#### Items listed in a dataset
++++++++++++++++++++

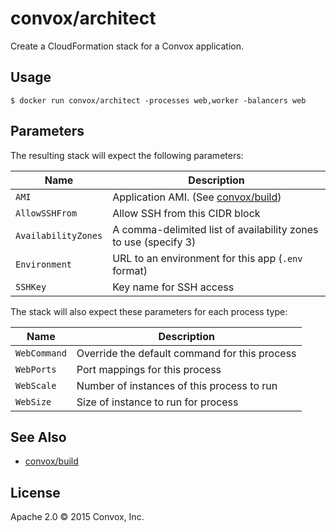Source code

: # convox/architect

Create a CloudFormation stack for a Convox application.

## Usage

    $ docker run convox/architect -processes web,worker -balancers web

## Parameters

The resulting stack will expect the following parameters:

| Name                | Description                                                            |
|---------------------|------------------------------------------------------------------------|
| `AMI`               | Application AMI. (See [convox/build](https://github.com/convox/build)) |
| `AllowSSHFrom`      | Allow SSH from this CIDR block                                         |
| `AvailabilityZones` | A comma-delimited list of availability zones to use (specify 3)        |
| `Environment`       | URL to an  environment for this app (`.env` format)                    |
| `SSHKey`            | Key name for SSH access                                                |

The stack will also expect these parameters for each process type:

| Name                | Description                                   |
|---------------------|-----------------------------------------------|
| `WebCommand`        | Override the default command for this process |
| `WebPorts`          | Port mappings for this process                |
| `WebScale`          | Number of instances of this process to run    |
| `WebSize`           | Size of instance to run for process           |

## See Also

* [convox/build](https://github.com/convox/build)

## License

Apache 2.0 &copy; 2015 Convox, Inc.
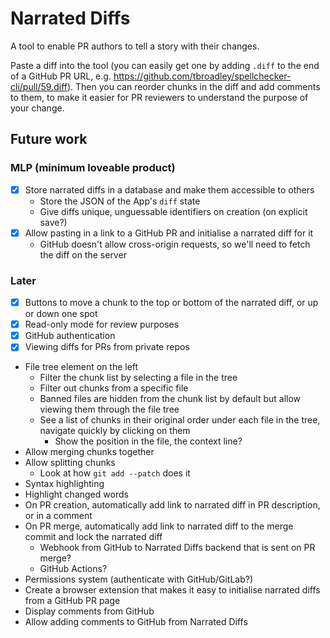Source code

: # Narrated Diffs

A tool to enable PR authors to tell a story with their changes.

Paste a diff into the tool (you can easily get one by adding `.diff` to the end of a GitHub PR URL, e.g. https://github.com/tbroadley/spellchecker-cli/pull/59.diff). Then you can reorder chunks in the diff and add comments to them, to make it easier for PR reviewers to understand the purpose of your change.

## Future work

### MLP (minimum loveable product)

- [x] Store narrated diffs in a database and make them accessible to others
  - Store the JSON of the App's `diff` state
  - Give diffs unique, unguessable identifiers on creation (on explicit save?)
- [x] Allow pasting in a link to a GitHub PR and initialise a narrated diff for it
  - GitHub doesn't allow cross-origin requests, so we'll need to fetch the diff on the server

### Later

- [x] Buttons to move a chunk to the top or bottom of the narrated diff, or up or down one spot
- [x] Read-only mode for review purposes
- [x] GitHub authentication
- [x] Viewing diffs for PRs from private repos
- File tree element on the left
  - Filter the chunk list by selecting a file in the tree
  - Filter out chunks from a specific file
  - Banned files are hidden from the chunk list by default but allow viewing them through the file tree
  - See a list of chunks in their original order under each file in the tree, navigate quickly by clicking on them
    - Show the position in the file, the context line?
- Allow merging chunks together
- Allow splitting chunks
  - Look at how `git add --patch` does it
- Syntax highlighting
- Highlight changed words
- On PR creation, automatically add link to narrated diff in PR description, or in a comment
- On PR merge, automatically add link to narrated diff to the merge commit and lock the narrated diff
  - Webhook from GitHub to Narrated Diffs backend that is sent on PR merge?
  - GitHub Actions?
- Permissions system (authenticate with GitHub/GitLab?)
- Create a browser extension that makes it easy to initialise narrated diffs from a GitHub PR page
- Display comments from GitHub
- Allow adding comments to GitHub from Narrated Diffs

++++++++++++++++++++

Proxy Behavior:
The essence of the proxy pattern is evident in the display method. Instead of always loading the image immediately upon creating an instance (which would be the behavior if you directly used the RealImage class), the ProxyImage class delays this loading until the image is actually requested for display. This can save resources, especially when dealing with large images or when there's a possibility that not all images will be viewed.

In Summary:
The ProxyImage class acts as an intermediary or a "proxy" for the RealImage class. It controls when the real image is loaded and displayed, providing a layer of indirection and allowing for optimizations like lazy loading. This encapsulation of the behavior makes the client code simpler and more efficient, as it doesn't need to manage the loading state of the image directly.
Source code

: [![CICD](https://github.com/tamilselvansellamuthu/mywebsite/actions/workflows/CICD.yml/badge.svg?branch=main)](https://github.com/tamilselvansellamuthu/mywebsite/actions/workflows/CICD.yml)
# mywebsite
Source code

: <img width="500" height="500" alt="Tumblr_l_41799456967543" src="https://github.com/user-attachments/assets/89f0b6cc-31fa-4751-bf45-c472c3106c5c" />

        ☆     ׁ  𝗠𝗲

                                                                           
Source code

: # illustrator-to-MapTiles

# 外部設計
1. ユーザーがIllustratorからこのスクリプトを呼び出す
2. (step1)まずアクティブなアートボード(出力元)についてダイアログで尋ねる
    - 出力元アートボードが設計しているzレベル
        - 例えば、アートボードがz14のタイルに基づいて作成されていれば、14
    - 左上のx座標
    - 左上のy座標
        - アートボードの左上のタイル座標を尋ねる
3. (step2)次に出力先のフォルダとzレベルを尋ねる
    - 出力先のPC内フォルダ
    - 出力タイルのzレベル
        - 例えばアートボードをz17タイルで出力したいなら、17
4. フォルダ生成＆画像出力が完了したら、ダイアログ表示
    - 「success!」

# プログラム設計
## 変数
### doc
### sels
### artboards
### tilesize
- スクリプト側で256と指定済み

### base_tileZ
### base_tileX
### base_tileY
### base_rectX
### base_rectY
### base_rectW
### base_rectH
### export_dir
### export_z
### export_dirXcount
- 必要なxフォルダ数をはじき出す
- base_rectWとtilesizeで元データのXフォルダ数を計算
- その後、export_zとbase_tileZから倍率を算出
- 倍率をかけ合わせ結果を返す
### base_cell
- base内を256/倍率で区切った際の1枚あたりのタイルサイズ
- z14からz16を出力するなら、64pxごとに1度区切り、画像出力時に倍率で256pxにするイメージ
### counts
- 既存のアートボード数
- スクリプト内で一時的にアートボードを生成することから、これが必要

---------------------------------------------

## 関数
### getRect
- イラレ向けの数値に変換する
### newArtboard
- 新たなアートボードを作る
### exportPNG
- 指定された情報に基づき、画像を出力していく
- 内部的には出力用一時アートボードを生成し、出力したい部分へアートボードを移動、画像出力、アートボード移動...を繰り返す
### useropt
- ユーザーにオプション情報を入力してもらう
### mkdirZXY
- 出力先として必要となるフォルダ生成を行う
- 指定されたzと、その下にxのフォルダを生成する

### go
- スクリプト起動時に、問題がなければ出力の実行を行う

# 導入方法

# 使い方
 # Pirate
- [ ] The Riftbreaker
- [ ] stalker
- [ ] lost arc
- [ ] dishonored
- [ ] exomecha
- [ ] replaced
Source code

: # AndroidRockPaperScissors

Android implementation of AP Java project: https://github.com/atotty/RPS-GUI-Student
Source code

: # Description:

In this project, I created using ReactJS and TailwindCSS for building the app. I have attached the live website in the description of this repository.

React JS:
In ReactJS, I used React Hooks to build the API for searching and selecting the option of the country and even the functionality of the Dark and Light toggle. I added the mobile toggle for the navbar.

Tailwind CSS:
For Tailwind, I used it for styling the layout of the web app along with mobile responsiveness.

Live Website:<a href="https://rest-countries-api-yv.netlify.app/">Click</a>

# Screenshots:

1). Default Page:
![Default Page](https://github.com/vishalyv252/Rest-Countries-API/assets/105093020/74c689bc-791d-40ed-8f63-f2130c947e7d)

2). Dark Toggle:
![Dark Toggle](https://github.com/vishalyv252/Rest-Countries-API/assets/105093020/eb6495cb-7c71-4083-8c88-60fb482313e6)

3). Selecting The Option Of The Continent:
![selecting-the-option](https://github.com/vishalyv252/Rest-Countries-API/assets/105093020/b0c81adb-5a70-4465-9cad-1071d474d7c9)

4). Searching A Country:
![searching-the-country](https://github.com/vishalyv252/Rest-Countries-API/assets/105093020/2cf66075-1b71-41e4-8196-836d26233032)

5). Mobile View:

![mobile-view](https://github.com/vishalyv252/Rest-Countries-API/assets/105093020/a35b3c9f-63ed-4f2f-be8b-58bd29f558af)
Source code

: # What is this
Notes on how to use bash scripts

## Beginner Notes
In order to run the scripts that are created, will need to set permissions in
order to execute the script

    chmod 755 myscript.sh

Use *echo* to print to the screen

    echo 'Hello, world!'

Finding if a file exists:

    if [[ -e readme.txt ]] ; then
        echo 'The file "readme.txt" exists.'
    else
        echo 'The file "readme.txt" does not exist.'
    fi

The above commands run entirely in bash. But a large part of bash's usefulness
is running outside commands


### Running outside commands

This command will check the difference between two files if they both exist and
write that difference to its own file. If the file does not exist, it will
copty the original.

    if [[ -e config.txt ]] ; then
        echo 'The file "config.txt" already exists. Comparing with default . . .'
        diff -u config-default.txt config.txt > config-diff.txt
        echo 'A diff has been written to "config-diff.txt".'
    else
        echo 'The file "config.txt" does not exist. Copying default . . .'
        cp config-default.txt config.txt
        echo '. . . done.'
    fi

++++++++++++++++++++

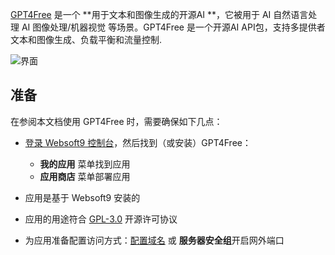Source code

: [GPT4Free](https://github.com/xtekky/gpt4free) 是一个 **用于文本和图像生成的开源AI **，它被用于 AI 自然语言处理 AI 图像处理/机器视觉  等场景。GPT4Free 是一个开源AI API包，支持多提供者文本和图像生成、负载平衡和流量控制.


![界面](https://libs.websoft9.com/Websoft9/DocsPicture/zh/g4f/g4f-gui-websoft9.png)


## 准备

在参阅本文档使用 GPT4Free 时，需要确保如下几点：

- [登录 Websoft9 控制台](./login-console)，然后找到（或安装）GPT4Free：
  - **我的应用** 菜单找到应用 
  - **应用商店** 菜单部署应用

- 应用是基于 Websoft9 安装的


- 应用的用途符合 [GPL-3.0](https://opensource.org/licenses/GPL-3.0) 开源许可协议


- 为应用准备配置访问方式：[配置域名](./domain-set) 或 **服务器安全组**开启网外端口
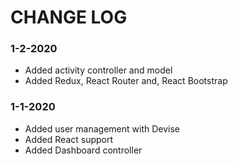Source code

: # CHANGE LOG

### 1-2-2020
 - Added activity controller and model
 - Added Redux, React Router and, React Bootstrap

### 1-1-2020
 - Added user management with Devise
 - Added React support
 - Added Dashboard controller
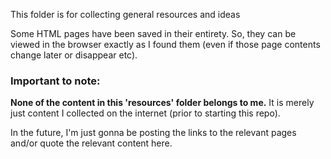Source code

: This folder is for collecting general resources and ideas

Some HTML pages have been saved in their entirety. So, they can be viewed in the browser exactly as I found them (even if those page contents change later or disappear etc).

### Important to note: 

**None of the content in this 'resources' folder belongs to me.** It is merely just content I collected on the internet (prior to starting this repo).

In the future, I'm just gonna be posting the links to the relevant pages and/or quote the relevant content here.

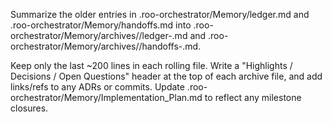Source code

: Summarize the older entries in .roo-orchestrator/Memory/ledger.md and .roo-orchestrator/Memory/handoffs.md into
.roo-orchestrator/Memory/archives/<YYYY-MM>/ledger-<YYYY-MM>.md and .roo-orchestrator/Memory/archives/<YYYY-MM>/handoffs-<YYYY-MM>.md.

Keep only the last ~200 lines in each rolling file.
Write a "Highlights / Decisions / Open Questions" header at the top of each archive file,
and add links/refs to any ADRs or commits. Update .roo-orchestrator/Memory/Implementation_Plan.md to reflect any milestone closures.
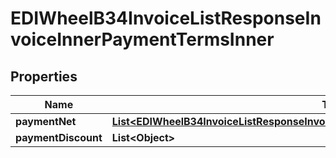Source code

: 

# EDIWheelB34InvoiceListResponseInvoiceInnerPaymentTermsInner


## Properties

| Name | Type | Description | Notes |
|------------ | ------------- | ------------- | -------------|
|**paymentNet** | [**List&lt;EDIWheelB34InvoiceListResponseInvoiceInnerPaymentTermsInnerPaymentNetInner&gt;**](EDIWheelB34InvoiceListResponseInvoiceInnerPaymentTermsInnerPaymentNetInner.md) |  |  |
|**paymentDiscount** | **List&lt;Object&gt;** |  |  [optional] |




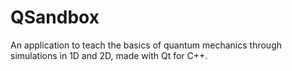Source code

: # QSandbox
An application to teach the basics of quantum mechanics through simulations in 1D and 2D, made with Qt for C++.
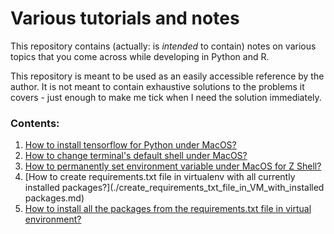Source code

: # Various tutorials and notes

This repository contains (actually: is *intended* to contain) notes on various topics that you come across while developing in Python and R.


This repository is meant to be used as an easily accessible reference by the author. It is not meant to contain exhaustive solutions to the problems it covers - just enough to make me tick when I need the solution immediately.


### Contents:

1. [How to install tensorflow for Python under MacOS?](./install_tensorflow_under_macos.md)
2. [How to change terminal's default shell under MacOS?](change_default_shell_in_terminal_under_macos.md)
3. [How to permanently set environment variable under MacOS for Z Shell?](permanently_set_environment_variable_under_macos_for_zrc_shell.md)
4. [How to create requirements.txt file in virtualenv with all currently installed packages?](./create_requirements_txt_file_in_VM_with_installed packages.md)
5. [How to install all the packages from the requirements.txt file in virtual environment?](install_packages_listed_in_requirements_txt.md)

++++++++++++++++++++

#### What to produce
Within the entries, count the lines that contain the word "original". Give that number and no more.

#### Response for this exercise
2